Observations of Eclipsing Binary EPIC 201826968

Authors

  • Umar Ahmed Badami Stanford Online High School
  • Louis Gosart Stanford Online High School
  • Jake North Stanford Online High School
  • Kalée Tock Stanford Online High School

DOI:

https://doi.org/10.32374/atom.2020.1.5

Keywords:

Eclipsing Binaries, Data Analysis, Photometry

Abstract

The eclipsing binary system EPIC 201826968 was imaged using the Las Cumbres Observatory Global Telescope Network with Bessel-B, Bessel-V, SDSS-r0 and SDSS-i0 filters.
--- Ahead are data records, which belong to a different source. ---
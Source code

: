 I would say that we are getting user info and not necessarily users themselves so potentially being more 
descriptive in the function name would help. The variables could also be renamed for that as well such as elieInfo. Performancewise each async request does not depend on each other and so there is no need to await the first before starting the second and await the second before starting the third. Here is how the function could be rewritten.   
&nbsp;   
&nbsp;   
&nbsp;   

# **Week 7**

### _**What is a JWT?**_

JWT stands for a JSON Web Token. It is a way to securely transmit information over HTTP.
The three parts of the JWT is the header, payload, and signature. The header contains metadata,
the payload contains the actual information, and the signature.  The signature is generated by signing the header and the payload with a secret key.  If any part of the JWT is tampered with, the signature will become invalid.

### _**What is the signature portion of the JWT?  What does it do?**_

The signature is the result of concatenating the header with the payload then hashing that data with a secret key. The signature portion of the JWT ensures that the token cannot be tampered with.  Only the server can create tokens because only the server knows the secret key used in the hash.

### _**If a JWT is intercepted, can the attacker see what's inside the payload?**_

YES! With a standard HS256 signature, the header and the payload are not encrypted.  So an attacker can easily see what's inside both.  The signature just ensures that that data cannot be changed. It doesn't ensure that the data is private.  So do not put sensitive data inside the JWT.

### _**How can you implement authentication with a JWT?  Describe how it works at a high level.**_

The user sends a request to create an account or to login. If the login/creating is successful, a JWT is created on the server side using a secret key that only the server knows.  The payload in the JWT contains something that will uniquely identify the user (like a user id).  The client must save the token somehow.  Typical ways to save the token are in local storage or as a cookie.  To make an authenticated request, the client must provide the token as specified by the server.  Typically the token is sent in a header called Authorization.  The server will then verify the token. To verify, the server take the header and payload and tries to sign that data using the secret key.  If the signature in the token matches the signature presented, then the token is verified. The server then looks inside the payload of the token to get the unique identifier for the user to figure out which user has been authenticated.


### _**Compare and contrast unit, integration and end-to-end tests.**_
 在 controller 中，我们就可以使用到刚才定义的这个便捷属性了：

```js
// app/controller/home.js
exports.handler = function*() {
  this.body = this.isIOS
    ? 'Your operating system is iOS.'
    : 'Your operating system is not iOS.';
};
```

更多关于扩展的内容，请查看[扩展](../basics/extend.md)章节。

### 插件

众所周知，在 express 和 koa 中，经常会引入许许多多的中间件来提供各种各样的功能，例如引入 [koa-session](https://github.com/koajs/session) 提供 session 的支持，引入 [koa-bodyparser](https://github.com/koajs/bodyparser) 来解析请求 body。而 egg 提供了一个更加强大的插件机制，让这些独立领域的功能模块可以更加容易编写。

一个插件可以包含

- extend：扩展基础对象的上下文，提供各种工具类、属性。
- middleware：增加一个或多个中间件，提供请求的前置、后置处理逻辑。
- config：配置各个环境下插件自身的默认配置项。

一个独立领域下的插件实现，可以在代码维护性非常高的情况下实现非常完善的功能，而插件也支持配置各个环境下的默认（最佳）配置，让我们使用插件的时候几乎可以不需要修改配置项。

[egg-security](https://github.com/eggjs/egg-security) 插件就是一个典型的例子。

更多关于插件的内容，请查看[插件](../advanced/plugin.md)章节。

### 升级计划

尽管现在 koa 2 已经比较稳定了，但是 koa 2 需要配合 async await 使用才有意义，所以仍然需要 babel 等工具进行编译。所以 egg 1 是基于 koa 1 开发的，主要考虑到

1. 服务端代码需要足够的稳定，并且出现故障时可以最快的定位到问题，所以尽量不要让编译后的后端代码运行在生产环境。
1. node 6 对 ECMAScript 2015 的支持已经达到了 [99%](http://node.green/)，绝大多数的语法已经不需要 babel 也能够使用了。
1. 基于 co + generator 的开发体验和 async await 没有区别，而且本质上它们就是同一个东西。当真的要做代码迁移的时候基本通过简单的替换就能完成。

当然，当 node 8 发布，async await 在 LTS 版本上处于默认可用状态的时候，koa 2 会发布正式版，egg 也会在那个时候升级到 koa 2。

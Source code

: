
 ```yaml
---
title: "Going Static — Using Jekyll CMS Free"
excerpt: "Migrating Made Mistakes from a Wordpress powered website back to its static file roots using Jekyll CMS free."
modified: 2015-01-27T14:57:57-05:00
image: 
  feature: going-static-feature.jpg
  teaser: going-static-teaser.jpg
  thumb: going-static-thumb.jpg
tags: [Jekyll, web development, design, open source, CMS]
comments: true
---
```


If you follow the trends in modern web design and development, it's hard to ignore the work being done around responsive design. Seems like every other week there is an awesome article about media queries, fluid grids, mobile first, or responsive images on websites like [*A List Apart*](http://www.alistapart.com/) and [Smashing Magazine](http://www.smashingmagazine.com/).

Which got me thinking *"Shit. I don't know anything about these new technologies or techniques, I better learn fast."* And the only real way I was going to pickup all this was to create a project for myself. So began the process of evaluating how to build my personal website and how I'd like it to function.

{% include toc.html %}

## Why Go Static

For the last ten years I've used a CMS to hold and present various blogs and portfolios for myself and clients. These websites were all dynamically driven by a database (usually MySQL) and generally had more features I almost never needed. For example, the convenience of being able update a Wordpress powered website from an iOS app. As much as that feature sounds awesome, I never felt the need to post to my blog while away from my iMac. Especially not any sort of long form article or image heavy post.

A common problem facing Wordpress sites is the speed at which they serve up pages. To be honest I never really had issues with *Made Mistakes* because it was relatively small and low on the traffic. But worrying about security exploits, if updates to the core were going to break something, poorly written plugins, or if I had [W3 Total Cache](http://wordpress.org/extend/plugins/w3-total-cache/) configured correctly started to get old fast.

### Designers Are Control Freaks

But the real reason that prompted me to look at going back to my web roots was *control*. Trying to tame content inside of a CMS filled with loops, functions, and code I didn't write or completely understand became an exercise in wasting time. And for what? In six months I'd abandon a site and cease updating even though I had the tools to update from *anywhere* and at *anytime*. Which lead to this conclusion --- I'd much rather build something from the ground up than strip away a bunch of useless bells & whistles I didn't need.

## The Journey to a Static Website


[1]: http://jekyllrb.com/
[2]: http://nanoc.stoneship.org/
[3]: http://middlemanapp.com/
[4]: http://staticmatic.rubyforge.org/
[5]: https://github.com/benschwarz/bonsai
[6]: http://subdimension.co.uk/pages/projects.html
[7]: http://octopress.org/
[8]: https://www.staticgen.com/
AstroImageJ was used to determine the optimal exposure time for the images. We coded a phase-dispersion minimization (PDM) algorithm and compared its result to PyAstronomy’s PDM algorithm and both PyAstronomy’s and Astropy’s Lomb-Scargle algorithms. Our distance PDM algorithm gave a period of 0.3617673 days, while the PyAstronomy PDM gave 0.3617724 days. The Lomb-Scargle algorithms both gave very different periods of near 1.83 days, possibly due to Lomb-Scargle’s reliance on a sinusoidal fit. Since Kepler measured a period of 0.3617589 days, and the average period from the Python-coded and PyAstronomy PDM algorithms deviated from it by less than a second, we concluded that the period of eclipsing binary system EPIC 201826968 has
not changed since Kepler’s observations.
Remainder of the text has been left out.